What you will do:
Pick out the lines below that contain the string "shields" and copy them all.

(Working data)

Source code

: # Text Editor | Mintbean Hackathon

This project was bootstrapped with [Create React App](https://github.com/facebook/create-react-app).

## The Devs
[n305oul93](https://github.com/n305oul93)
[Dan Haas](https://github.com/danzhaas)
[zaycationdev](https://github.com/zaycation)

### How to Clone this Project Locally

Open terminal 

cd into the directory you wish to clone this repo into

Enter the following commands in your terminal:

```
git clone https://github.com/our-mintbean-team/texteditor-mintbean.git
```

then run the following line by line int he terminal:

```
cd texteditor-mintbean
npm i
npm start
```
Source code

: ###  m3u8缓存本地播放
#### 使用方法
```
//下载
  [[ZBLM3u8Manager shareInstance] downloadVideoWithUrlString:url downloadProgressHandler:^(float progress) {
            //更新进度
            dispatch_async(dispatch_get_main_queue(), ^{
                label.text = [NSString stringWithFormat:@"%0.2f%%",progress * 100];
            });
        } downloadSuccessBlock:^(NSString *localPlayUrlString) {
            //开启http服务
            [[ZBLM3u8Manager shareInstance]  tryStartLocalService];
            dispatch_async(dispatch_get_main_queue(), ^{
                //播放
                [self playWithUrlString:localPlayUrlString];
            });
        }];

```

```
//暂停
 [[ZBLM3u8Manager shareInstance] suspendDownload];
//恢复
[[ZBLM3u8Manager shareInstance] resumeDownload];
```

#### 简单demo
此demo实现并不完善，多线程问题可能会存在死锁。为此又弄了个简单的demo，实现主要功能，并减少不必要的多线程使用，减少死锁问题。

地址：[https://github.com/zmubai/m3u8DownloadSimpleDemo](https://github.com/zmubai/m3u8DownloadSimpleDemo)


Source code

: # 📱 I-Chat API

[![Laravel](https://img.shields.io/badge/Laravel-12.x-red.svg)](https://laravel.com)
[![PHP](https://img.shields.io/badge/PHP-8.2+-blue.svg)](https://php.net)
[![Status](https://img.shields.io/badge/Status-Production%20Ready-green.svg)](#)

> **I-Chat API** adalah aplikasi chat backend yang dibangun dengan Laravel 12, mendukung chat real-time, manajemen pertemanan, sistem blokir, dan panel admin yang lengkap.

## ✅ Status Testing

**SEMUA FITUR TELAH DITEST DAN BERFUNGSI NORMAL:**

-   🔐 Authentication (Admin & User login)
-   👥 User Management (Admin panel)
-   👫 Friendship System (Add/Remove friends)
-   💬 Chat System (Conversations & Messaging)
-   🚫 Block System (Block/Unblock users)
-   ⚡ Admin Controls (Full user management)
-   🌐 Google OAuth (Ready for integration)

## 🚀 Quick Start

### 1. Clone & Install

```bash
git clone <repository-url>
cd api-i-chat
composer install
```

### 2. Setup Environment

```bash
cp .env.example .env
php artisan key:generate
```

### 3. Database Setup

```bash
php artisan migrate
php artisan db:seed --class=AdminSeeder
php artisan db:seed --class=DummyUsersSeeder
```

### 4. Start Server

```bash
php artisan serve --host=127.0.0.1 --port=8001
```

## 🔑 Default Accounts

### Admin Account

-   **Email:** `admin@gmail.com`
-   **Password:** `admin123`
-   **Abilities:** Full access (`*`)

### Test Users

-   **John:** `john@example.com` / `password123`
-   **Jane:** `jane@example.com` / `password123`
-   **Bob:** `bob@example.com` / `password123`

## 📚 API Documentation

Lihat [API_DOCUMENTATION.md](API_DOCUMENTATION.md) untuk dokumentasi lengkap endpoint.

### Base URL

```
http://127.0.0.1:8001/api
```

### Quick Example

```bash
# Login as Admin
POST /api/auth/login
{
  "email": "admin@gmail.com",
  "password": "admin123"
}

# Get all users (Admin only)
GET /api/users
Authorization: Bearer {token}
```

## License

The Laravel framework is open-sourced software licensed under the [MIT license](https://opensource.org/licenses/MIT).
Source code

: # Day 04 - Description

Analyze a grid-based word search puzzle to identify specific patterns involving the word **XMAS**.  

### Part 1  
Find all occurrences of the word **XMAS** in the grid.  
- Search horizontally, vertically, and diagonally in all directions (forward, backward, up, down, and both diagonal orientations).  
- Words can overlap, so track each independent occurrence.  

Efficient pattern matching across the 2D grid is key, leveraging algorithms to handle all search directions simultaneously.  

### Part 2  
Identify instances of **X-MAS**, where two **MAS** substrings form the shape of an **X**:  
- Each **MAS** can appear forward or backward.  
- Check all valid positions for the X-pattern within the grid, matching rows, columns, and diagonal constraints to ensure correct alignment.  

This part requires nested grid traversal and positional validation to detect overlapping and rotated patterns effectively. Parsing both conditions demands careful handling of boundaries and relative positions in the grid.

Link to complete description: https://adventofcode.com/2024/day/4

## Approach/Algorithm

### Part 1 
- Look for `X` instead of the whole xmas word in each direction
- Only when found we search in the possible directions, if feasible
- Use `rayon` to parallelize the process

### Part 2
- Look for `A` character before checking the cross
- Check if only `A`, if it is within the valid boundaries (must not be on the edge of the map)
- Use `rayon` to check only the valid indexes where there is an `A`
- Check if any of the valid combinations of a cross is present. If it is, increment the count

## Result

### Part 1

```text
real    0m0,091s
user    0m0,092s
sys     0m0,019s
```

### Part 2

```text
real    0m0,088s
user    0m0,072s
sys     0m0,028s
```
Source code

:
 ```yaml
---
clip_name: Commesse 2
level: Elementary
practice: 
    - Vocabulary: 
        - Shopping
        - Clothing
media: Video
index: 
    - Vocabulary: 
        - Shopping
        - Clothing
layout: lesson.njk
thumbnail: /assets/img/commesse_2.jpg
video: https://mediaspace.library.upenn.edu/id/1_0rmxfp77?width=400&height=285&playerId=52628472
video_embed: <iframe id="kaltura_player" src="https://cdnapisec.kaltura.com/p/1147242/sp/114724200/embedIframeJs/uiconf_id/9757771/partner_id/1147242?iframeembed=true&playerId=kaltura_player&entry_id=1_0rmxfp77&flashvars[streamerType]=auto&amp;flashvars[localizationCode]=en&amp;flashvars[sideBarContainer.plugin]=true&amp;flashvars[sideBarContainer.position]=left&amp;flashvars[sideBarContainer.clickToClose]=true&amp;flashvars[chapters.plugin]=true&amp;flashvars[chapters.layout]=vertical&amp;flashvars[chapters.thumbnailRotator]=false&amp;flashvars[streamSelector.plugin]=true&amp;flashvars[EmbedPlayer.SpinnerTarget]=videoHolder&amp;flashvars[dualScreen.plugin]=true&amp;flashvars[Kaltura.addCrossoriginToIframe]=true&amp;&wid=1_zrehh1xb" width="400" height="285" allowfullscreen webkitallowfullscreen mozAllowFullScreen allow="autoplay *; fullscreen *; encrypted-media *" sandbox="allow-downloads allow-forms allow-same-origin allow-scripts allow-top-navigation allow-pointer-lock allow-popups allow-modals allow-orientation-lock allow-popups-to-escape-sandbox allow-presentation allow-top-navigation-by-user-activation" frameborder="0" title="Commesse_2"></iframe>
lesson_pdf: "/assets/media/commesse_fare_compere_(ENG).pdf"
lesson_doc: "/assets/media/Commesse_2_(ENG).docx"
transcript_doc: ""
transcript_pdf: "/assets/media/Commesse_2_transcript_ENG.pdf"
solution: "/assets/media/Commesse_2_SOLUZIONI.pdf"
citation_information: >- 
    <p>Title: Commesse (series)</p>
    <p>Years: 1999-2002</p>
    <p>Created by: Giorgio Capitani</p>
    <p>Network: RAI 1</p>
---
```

(End Working data)

Written solution:
[![Laravel](https://img.shields.io/badge/Laravel-12.x-red.svg)](https://laravel.com)
[![PHP](https://img.shields.io/badge/PHP-8.2+-blue.svg)](https://php.net)
[![Status](https://img.shields.io/badge/Status-Production%20Ready-green.svg)](#)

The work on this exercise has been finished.